__Your task__. Please repeat exactly the lines below from the one containing "This cmdlet does not generate any output." down to the one containing "[Update-AzureRmVmss]()", both included, and nothing else.
/---
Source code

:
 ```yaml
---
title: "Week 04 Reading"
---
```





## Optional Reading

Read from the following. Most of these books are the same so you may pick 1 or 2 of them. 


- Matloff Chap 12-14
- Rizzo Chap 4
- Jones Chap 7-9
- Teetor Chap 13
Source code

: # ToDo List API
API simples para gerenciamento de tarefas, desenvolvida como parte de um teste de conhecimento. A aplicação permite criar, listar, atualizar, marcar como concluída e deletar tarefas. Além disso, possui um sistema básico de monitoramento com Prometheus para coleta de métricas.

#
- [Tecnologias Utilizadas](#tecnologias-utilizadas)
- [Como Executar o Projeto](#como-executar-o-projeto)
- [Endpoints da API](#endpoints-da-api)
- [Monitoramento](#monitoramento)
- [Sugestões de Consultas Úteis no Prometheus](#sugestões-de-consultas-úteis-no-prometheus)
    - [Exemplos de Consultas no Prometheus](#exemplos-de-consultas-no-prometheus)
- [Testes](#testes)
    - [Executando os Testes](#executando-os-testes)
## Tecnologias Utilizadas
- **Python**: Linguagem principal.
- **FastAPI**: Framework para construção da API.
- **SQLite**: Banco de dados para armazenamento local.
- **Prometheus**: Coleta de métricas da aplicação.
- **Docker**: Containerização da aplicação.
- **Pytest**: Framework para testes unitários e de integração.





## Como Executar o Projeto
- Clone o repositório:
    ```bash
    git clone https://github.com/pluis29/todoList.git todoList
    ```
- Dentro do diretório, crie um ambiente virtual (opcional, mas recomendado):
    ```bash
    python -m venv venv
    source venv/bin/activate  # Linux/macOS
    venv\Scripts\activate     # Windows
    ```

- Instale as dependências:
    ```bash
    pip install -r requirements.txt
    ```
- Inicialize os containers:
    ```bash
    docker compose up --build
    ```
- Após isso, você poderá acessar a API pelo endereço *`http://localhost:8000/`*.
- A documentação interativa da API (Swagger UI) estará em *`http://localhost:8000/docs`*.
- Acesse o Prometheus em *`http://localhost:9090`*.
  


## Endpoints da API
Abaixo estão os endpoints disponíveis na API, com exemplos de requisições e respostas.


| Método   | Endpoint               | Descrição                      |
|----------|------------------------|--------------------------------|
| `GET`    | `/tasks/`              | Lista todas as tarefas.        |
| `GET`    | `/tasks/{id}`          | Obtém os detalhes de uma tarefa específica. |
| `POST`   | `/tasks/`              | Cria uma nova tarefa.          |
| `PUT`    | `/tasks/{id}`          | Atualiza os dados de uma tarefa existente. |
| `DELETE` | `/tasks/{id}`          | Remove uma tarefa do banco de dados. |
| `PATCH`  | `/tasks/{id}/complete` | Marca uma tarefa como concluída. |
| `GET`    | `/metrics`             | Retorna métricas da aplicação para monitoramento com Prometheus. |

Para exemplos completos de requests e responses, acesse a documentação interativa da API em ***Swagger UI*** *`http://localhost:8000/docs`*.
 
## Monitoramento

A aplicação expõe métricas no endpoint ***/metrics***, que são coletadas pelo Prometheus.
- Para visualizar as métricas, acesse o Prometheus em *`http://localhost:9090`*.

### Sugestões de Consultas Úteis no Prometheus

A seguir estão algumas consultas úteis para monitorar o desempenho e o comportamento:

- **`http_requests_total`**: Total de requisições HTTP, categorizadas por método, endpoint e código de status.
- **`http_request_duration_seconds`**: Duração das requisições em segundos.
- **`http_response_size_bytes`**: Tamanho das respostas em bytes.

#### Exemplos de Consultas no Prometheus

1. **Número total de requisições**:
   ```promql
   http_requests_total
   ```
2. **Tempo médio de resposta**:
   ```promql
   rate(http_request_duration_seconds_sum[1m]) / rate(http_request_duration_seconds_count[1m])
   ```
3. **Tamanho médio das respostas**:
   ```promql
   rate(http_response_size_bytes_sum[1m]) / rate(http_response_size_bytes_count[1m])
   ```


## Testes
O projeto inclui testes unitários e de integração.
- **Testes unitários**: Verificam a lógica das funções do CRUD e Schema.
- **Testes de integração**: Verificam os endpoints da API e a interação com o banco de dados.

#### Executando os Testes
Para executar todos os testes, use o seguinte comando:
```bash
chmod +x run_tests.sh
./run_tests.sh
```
\---
/---
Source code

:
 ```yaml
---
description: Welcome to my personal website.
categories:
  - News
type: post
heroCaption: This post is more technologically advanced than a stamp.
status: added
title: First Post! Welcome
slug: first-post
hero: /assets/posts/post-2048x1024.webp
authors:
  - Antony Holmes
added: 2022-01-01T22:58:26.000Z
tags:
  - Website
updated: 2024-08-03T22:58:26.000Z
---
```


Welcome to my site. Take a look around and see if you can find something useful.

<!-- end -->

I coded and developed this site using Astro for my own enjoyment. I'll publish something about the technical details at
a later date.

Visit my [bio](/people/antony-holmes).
\---
/---
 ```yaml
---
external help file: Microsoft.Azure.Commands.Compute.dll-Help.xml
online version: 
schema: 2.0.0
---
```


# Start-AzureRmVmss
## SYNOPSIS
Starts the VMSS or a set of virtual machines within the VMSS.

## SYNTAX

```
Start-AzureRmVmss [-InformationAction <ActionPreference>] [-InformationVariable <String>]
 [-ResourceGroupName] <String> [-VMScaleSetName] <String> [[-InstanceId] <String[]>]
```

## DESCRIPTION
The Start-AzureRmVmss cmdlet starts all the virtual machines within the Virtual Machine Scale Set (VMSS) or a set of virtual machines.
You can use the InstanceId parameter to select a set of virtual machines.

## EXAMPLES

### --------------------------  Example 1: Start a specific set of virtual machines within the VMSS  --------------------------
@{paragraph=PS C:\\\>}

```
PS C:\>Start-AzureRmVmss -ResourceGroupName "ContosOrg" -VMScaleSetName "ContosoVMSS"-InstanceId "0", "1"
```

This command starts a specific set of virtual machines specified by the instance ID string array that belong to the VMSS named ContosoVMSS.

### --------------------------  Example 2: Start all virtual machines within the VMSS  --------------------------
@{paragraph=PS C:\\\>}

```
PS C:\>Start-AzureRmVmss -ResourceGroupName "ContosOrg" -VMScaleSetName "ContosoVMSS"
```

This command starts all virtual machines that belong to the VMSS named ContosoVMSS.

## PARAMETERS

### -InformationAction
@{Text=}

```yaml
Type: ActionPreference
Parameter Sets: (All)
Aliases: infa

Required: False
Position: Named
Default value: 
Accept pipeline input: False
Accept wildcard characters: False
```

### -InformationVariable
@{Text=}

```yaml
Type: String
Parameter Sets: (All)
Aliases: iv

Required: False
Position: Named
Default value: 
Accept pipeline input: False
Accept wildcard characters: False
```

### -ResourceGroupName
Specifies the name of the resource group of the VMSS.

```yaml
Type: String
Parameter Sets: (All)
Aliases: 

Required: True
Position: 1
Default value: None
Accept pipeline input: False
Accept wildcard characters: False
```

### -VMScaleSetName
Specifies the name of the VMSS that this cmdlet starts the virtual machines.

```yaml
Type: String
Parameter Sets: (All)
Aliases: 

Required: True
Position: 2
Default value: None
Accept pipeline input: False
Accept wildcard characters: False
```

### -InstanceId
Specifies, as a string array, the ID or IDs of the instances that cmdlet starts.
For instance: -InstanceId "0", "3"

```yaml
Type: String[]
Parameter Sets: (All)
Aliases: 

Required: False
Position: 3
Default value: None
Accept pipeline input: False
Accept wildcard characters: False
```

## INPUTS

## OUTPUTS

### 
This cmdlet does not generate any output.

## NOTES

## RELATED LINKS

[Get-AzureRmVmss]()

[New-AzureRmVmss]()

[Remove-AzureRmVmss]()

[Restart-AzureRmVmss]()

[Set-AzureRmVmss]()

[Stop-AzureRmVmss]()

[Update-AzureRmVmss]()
\---
__Solution to the problem__.
This cmdlet does not generate any output.

## NOTES

## RELATED LINKS

[Get-AzureRmVmss]()

[New-AzureRmVmss]()

[Remove-AzureRmVmss]()

[Restart-AzureRmVmss]()

[Set-AzureRmVmss]()

[Stop-AzureRmVmss]()

[Update-AzureRmVmss]()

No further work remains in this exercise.